The argument is simple but profound: Nature Positive is People Positive. The biodiversity crisis is first and foremost a human security crisis. By dismantling the false opposition between nature and economy - bearing in mind that half of the world's GDP is heavily or moderately dependent on nature, while businesses destroy some $7,300 billion of natural capital every year - we can reduce the externalized costs that society always ends up absorbing. Valuing nature means recognizing it in our decisions.

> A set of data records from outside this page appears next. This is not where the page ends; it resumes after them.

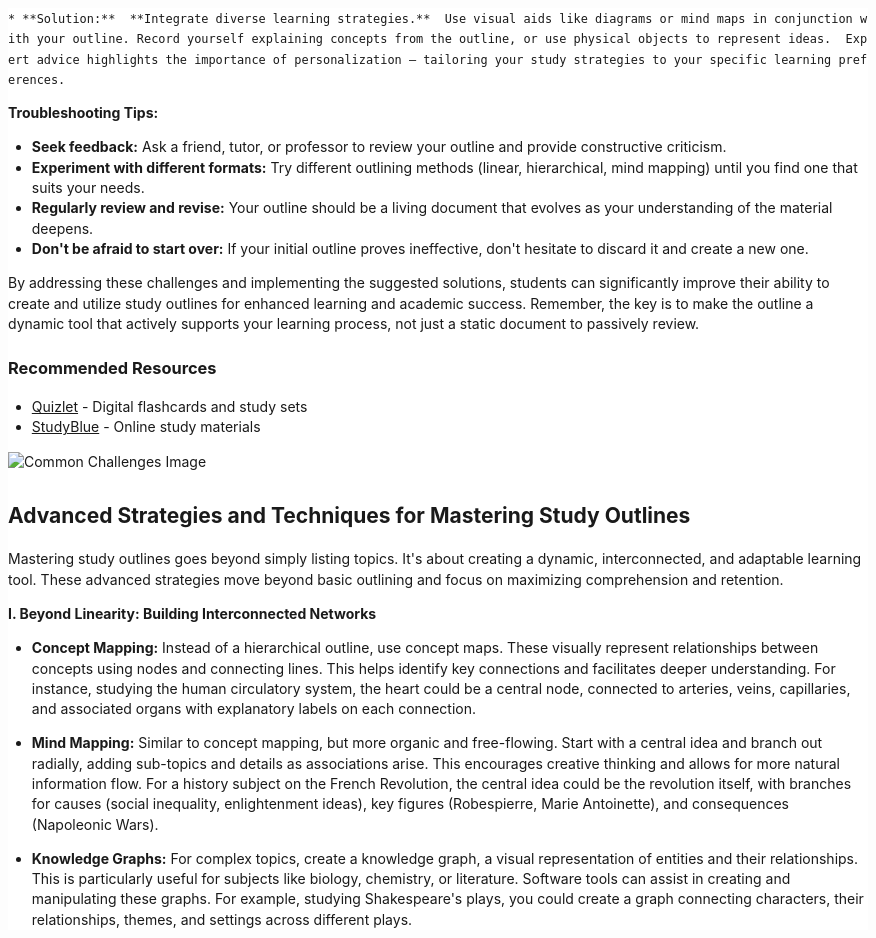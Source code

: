     * **Solution:**  **Integrate diverse learning strategies.**  Use visual aids like diagrams or mind maps in conjunction with your outline. Record yourself explaining concepts from the outline, or use physical objects to represent ideas.  Expert advice highlights the importance of personalization – tailoring your study strategies to your specific learning preferences.


**Troubleshooting Tips:**

* **Seek feedback:**  Ask a friend, tutor, or professor to review your outline and provide constructive criticism.
* **Experiment with different formats:**  Try different outlining methods (linear, hierarchical, mind mapping) until you find one that suits your needs.
* **Regularly review and revise:**  Your outline should be a living document that evolves as your understanding of the material deepens.
* **Don't be afraid to start over:** If your initial outline proves ineffective, don't hesitate to discard it and create a new one.

By addressing these challenges and implementing the suggested solutions, students can significantly improve their ability to create and utilize study outlines for enhanced learning and academic success. Remember, the key is to make the outline a dynamic tool that actively supports your learning process, not just a static document to passively review.


### Recommended Resources
- [Quizlet](https://quizlet.com/) - Digital flashcards and study sets
- [StudyBlue](https://www.studyblue.com/) - Online study materials


![Common Challenges Image](https://fal.media/files/monkey/7Iefd2d7GHSIuwM1j0qkg.png)

## Advanced Strategies and Techniques for Mastering Study Outlines

Mastering study outlines goes beyond simply listing topics.  It's about creating a dynamic, interconnected, and adaptable learning tool.  These advanced strategies move beyond basic outlining and focus on maximizing comprehension and retention.

**I. Beyond Linearity:  Building Interconnected Networks**

* **Concept Mapping:**  Instead of a hierarchical outline, use concept maps.  These visually represent relationships between concepts using nodes and connecting lines.  This helps identify key connections and facilitates deeper understanding.  For instance, studying the human circulatory system, the heart could be a central node, connected to arteries, veins, capillaries, and associated organs with explanatory labels on each connection.

* **Mind Mapping:** Similar to concept mapping, but more organic and free-flowing. Start with a central idea and branch out radially, adding sub-topics and details as associations arise. This encourages creative thinking and allows for more natural information flow.  For a history subject on the French Revolution, the central idea could be the revolution itself, with branches for causes (social inequality, enlightenment ideas), key figures (Robespierre, Marie Antoinette), and consequences (Napoleonic Wars).

* **Knowledge Graphs:**  For complex topics, create a knowledge graph, a visual representation of entities and their relationships. This is particularly useful for subjects like biology, chemistry, or literature.  Software tools can assist in creating and manipulating these graphs.  For example, studying Shakespeare's plays, you could create a graph connecting characters, their relationships, themes, and settings across different plays.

This framing particularly resonates with our work at July Advisory, as we accompany the work around the metrics defining the good ecological state of the ocean(State of Nature Metrics), currently co-designed by the Nature Positive Initiative (NPI), the Ocean Risk and Resilience Action Alliance (ORRAA) and the World Economic Forum (WEF). Ocean degradation is a reflection of our economic choices: overfishing, pollution, short-termist economic logic spread over centuries. Today, 34% of the world's fish stocks are overexploited. And while the ocean is acidifying, bottom trawling is making the situation even worse: its emissions exceed those of global aviation.
But rather than portraying the ocean as a victim, we can make it both the front line and the main space for solutions: a source of food, energy, carbon storage and climate regulation. Yet these benefits remain largely invisible in national accounts and corporate balance sheets. Hence the importance of devising credible metrics for marine ecosystems, to accurately represent their ecological condition and recovery trajectory.

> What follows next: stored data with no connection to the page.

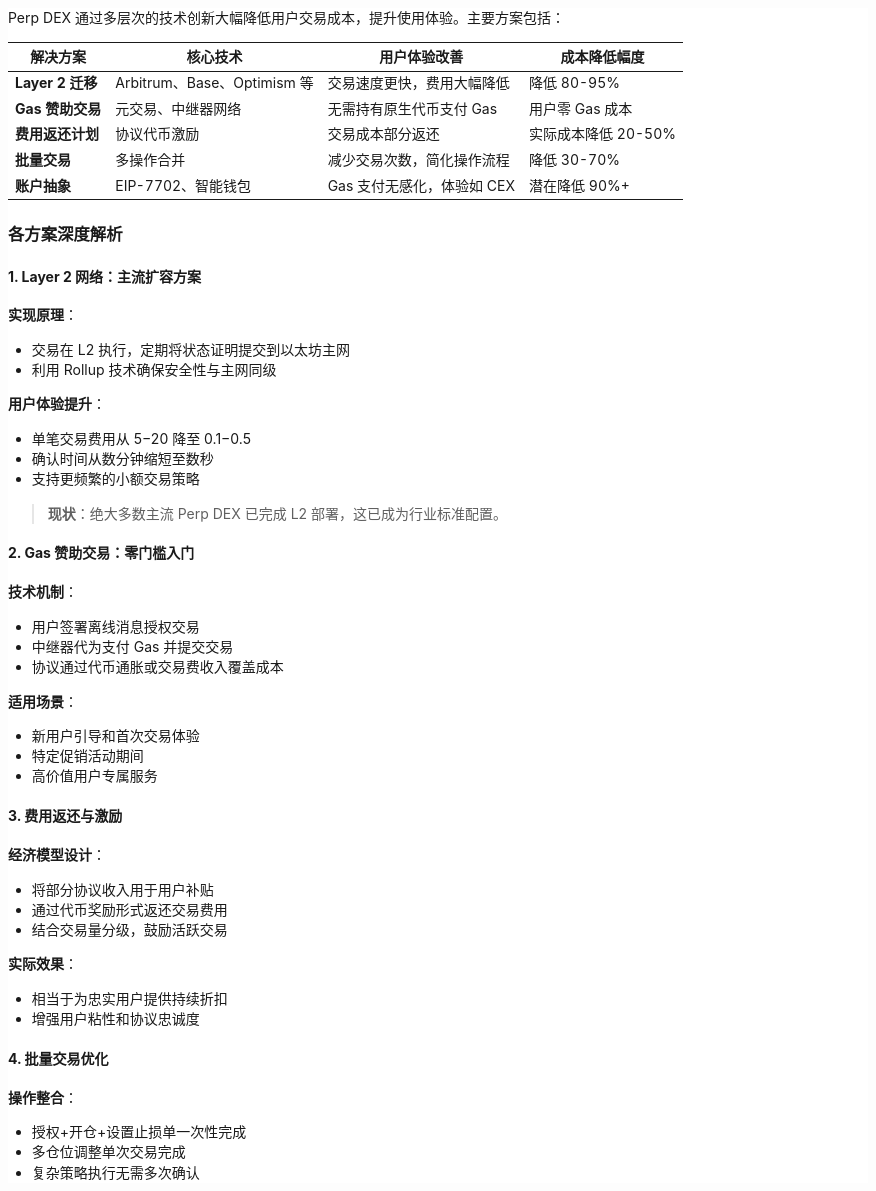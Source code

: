 Perp DEX 通过多层次的技术创新大幅降低用户交易成本，提升使用体验。主要方案包括：

| 解决方案 | 核心技术 | 用户体验改善 | 成本降低幅度 |
|---------|----------|--------------|-------------|
| **Layer 2 迁移** | Arbitrum、Base、Optimism 等 | 交易速度更快，费用大幅降低 | 降低 80-95% |
| **Gas 赞助交易** | 元交易、中继器网络 | 无需持有原生代币支付 Gas | 用户零 Gas 成本 |
| **费用返还计划** | 协议代币激励 | 交易成本部分返还 | 实际成本降低 20-50% |
| **批量交易** | 多操作合并 | 减少交易次数，简化操作流程 | 降低 30-70% |
| **账户抽象** | EIP-7702、智能钱包 | Gas 支付无感化，体验如 CEX | 潜在降低 90%+ |

### 各方案深度解析

#### 1. Layer 2 网络：主流扩容方案

**实现原理**：
- 交易在 L2 执行，定期将状态证明提交到以太坊主网
- 利用 Rollup 技术确保安全性与主网同级

**用户体验提升**：
- 单笔交易费用从 $5-$20 降至 $0.1-$0.5
- 确认时间从数分钟缩短至数秒
- 支持更频繁的小额交易策略

> **现状**：绝大多数主流 Perp DEX 已完成 L2 部署，这已成为行业标准配置。

#### 2. Gas 赞助交易：零门槛入门

**技术机制**：
- 用户签署离线消息授权交易
- 中继器代为支付 Gas 并提交交易
- 协议通过代币通胀或交易费收入覆盖成本

**适用场景**：
- 新用户引导和首次交易体验
- 特定促销活动期间
- 高价值用户专属服务

#### 3. 费用返还与激励

**经济模型设计**：
- 将部分协议收入用于用户补贴
- 通过代币奖励形式返还交易费用
- 结合交易量分级，鼓励活跃交易

**实际效果**：
- 相当于为忠实用户提供持续折扣
- 增强用户粘性和协议忠诚度

#### 4. 批量交易优化

**操作整合**：
- 授权+开仓+设置止损单一次性完成
- 多仓位调整单次交易完成
- 复杂策略执行无需多次确认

In this reflection, we also appreciated the highlighting of Indigenous and local knowledge. Several of the authors frequently cite Indigenous leaders and worldviews, but the question remains: have they been genuinely integrated into the frameworks guiding measurement and governance? As we have seen in marine contexts, ecological integrity and cultural continuity are inseparable; metrics that ignore that connection risk losing legitimacy.
Faced with the Great Transition, we are now in a position to move from diagnosis to the design of solutions. And we are faced with the key question: how do we measure and report? The call for integrity, transparency and trust in reporting reflects the values we seek to embed in our consensus-building work.
Pragmatism is another recurring theme as the authors caution against “making perfect the enemy of good,” reminding us that corporate strategies will remain “black boxes” until metrics converge. This realism — paired with critiques of “green-hushing”, where companies deliberately underreport nature-related progress to avoid scrutiny, exposes the tension between ambition and accountability that consulting firms, investors, and policymakers must now navigate.
Ultimately, Becoming Nature Positive offers both urgency and optimism. Its structure - The Great Rise, Decline, Awakening, Transition - reflects not only the history of the planet, but also the evolution of our own profession. Ecological strategy consulting has become a translation business: helping institutions link scientific evidence, political frameworks, societal values and economic and financial realities.
Becoming Nature Positive also reminds us that the data we collect, standardize, and interpret is not neutral. It shapes how society perceives the living world and how it chooses to act. The next decade will demand indicators and metrics that are not only scientifically rigorous but also communicatively powerful, able to inspire confidence, attract capital, and guide collective action.
As Sylvia Earle puts it, "We are in the balance point of time: the decisions of the next ten years will determine the next ten thousand." It's up to us to ensure that the data we shape today guides decision-makers towards a positive future for Nature.